Quick Answer
First notice day (FND) is the first day a short can issue a notice of intent to deliver the actual commodity. The short controls delivery, choosing whether to deliver and, within contract rules, the timing, grade, and location. A long who does not want the physical must offset by selling before first notice day.
Once a contract nears its delivery month, the delivery machinery switches on. The one fact that drives every question here is that the seller, not the buyer, holds the delivery decision.
What First Notice Day Is
First notice day marks the moment the delivery process can begin, so it is the deadline a long has to beat.
- First notice day (FND): the first day on which notices of intent to deliver the actual commodity can be issued, from shorts through the clearinghouse to longs.
- When it falls: FND is set by the exchange's contract rules and lands near the start of the delivery (spot) month, ahead of the last trading day.

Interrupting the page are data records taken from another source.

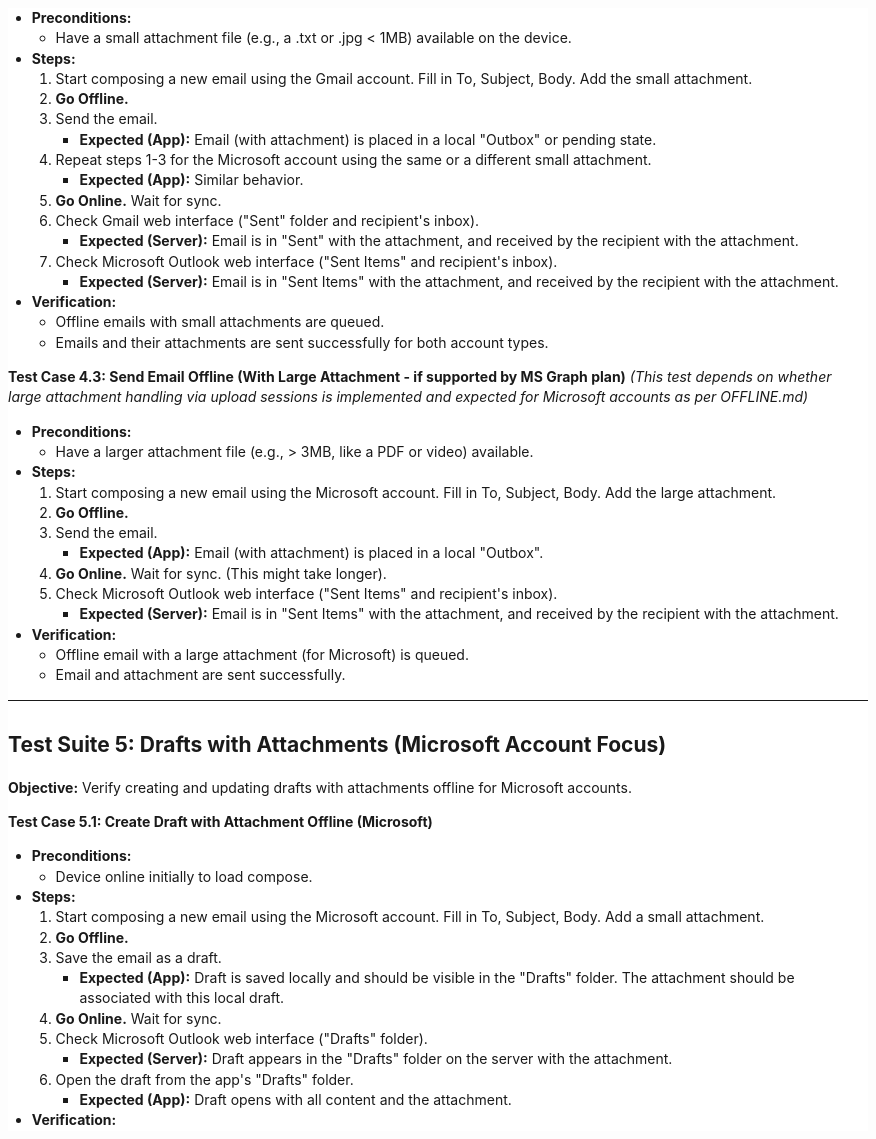 *   **Preconditions:**
    *   Have a small attachment file (e.g., a .txt or .jpg < 1MB) available on the device.
*   **Steps:**
    1.  Start composing a new email using the Gmail account. Fill in To, Subject, Body. Add the small attachment.
    2.  **Go Offline.**
    3.  Send the email.
        *   **Expected (App):** Email (with attachment) is placed in a local "Outbox" or pending state.
    4.  Repeat steps 1-3 for the Microsoft account using the same or a different small attachment.
        *   **Expected (App):** Similar behavior.
    5.  **Go Online.** Wait for sync.
    6.  Check Gmail web interface ("Sent" folder and recipient's inbox).
        *   **Expected (Server):** Email is in "Sent" with the attachment, and received by the recipient with the attachment.
    7.  Check Microsoft Outlook web interface ("Sent Items" and recipient's inbox).
        *   **Expected (Server):** Email is in "Sent Items" with the attachment, and received by the recipient with the attachment.
*   **Verification:**
    *   Offline emails with small attachments are queued.
    *   Emails and their attachments are sent successfully for both account types.

**Test Case 4.3: Send Email Offline (With Large Attachment - if supported by MS Graph plan)**
*(This test depends on whether large attachment handling via upload sessions is implemented and expected for Microsoft accounts as per OFFLINE.md)*

*   **Preconditions:**
    *   Have a larger attachment file (e.g., > 3MB, like a PDF or video) available.
*   **Steps:**
    1.  Start composing a new email using the Microsoft account. Fill in To, Subject, Body. Add the large attachment.
    2.  **Go Offline.**
    3.  Send the email.
        *   **Expected (App):** Email (with attachment) is placed in a local "Outbox".
    4.  **Go Online.** Wait for sync. (This might take longer).
    5.  Check Microsoft Outlook web interface ("Sent Items" and recipient's inbox).
        *   **Expected (Server):** Email is in "Sent Items" with the attachment, and received by the recipient with the attachment.
*   **Verification:**
    *   Offline email with a large attachment (for Microsoft) is queued.
    *   Email and attachment are sent successfully.

---

## Test Suite 5: Drafts with Attachments (Microsoft Account Focus)

**Objective:** Verify creating and updating drafts with attachments offline for Microsoft accounts.

**Test Case 5.1: Create Draft with Attachment Offline (Microsoft)**

*   **Preconditions:**
    *   Device online initially to load compose.
*   **Steps:**
    1.  Start composing a new email using the Microsoft account. Fill in To, Subject, Body. Add a small attachment.
    2.  **Go Offline.**
    3.  Save the email as a draft.
        *   **Expected (App):** Draft is saved locally and should be visible in the "Drafts" folder. The attachment should be associated with this local draft.
    4.  **Go Online.** Wait for sync.
    5.  Check Microsoft Outlook web interface ("Drafts" folder).
        *   **Expected (Server):** Draft appears in the "Drafts" folder on the server with the attachment.
    6.  Open the draft from the app's "Drafts" folder.
        *   **Expected (App):** Draft opens with all content and the attachment.
*   **Verification:**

Who Controls Delivery: The Short
The short runs the delivery decision, and this is the direction the exam most often tries to reverse.
- The short (seller) initiates delivery: a delivery notice is the seller's written notice of intent to make delivery against an open short position. The short decides whether to deliver and, within the contract rules, the timing, the deliverable grade, and the approved delivery location.

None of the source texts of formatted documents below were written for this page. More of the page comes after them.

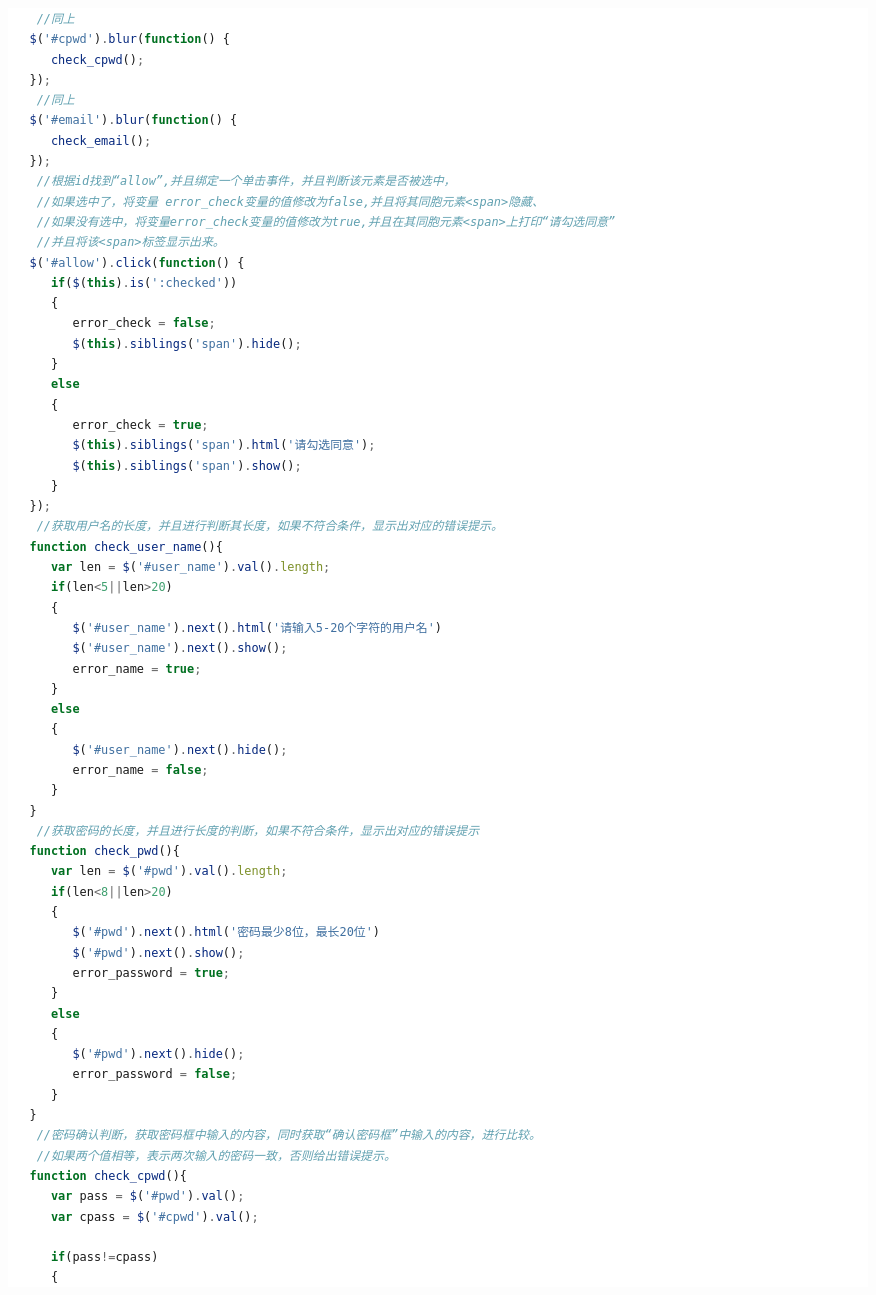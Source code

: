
 ```javascript
    //同上
   $('#cpwd').blur(function() {
      check_cpwd();
   });
    //同上
   $('#email').blur(function() {
      check_email();
   });
    //根据id找到“allow”,并且绑定一个单击事件，并且判断该元素是否被选中，
    //如果选中了，将变量 error_check变量的值修改为false,并且将其同胞元素<span>隐藏、
    //如果没有选中，将变量error_check变量的值修改为true,并且在其同胞元素<span>上打印“请勾选同意”
    //并且将该<span>标签显示出来。
   $('#allow').click(function() {
      if($(this).is(':checked'))
      {
         error_check = false;
         $(this).siblings('span').hide();
      }
      else
      {
         error_check = true;
         $(this).siblings('span').html('请勾选同意');
         $(this).siblings('span').show();
      }
   });
    //获取用户名的长度，并且进行判断其长度，如果不符合条件，显示出对应的错误提示。
   function check_user_name(){
      var len = $('#user_name').val().length;
      if(len<5||len>20)
      {
         $('#user_name').next().html('请输入5-20个字符的用户名')
         $('#user_name').next().show();
         error_name = true;
      }
      else
      {
         $('#user_name').next().hide();
         error_name = false;
      }
   }
    //获取密码的长度，并且进行长度的判断，如果不符合条件，显示出对应的错误提示
   function check_pwd(){
      var len = $('#pwd').val().length;
      if(len<8||len>20)
      {
         $('#pwd').next().html('密码最少8位，最长20位')
         $('#pwd').next().show();
         error_password = true;
      }
      else
      {
         $('#pwd').next().hide();
         error_password = false;
      }     
   }
    //密码确认判断，获取密码框中输入的内容，同时获取“确认密码框”中输入的内容，进行比较。
    //如果两个值相等，表示两次输入的密码一致，否则给出错误提示。
   function check_cpwd(){
      var pass = $('#pwd').val();
      var cpass = $('#cpwd').val();

      if(pass!=cpass)
      {
```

- The long (buyer) is the passive recipient: a long still holding on or after first notice day can be assigned a delivery notice and obligated to take, and pay for, the physical commodity.
Think of it this way: the seller is the one with grain in the silo, so the seller decides when to ship it, which approved grade to send, and from which approved warehouse. The buyer just agreed to take delivery at the contract price; within the rules, the buyer takes what the seller tenders.
Exam Tip: Gotchas
- The short controls the delivery decision, not the long. A common trap flips it and says the long "declares delivery" or "chooses the grade." The seller issues the notice and picks the timing, grade, and location within contract rules; the buyer can only offset beforehand or else be assigned.

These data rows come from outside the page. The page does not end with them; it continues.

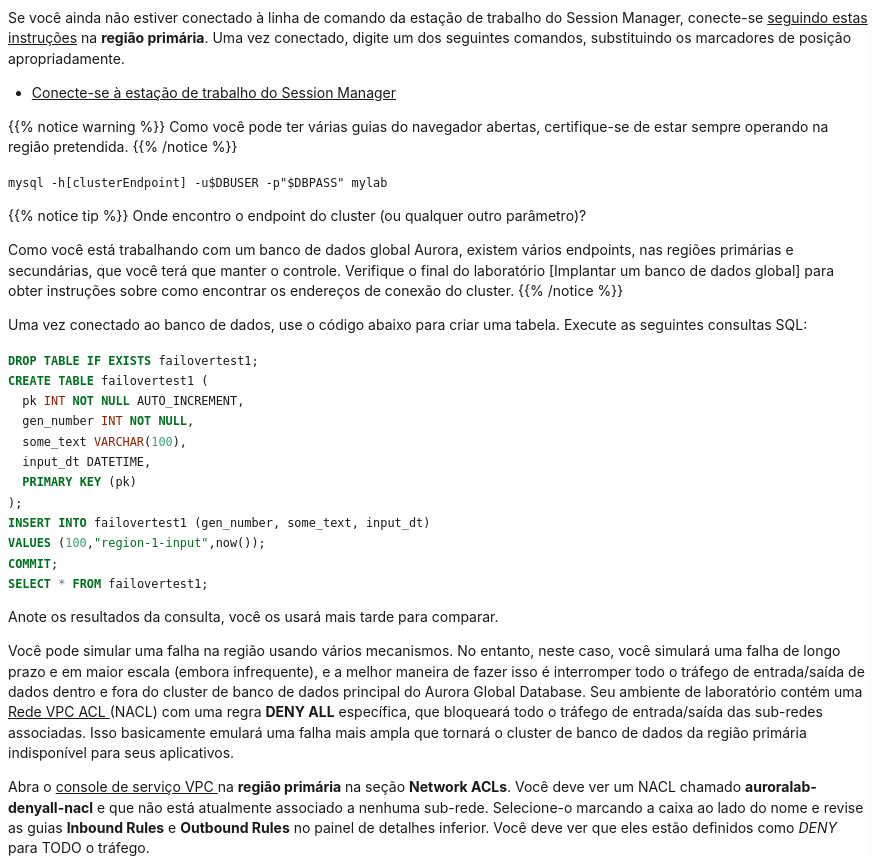 
Se você ainda não estiver conectado à linha de comando da estação de trabalho do Session Manager, conecte-se [seguindo estas instruções](./connect/) na **região primária**. Uma vez conectado, digite um dos seguintes comandos, substituindo os marcadores de posição apropriadamente.


* [Conecte-se à estação de trabalho do Session Manager ](./connect/)

{{% notice warning %}}
Como você pode ter várias guias do navegador abertas, certifique-se de estar sempre operando na região pretendida.
{{% /notice  %}}

```shell
mysql -h[clusterEndpoint] -u$DBUSER -p"$DBPASS" mylab
```

{{% notice tip %}}
Onde encontro o endpoint do cluster (ou qualquer outro parâmetro)?

Como você está trabalhando com um banco de dados global Aurora, existem vários endpoints, nas regiões primárias e secundárias, que você terá que manter o controle. Verifique o final do laboratório [Implantar um banco de dados global]  para obter instruções sobre como encontrar os endereços de conexão do cluster.
{{% /notice  %}}


Uma vez conectado ao banco de dados, use o código abaixo para criar uma tabela. Execute as seguintes consultas SQL:

```sql
DROP TABLE IF EXISTS failovertest1;
CREATE TABLE failovertest1 (
  pk INT NOT NULL AUTO_INCREMENT,
  gen_number INT NOT NULL,
  some_text VARCHAR(100),
  input_dt DATETIME,
  PRIMARY KEY (pk)
);
INSERT INTO failovertest1 (gen_number, some_text, input_dt)
VALUES (100,"region-1-input",now());
COMMIT;
SELECT * FROM failovertest1;
```

Anote os resultados da consulta, você os usará mais tarde para comparar.

Você pode simular uma falha na região usando vários mecanismos. No entanto, neste caso, você simulará uma falha de longo prazo e em maior escala (embora infrequente), e a melhor maneira de fazer isso é interromper todo o tráfego de entrada/saída de dados dentro e fora do cluster de banco de dados principal do Aurora Global Database. Seu ambiente de laboratório contém uma <a href="https://docs.aws.amazon.com/vpc/latest/userguide/vpc-network-acls.html" target="_blank"> Rede VPC ACL </a> (NACL) com uma regra **DENY ALL** específica, que bloqueará todo o tráfego de entrada/saída das sub-redes associadas. Isso basicamente emulará uma falha mais ampla que tornará o cluster de banco de dados da região primária indisponível para seus aplicativos.

Abra o <a href="https://console.aws.amazon.com/vpc/home#acls:sort=networkAclId" target="_blank"> console de serviço VPC </a> na **região primária** na seção **Network ACLs**. Você deve ver um NACL chamado **auroralab-denyall-nacl** e que não está atualmente associado a nenhuma sub-rede. Selecione-o marcando a caixa ao lado do nome e revise as guias **Inbound Rules** e **Outbound Rules**  no painel de detalhes inferior. Você deve ver que eles estão definidos como *DENY* para TODO o tráfego.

What a Long Who Does Not Want Delivery Must Do
For a speculative long, avoiding delivery comes down to timing the exit.
- Offset before first notice day: a long who does not want the physical must offset (sell) before first notice day to be safely out ahead of any delivery assignment.
- Waiting is the risk: holding on or after FND risks being matched to a delivering short and handed a delivery notice, which turns a paper position into an obligation to receive and pay for the actual commodity.
Exam Tip: Gotchas
- To avoid delivery, a long must be flat before first notice day. Offsetting on or after FND may be too late, because a delivery notice can already be on its way. The safe deadline is before first notice day, not the last trading day.
Memory Aid: Flat before First notice day. Both start with F, so a long who wants nothing to do with the commodity gets flat before the first F.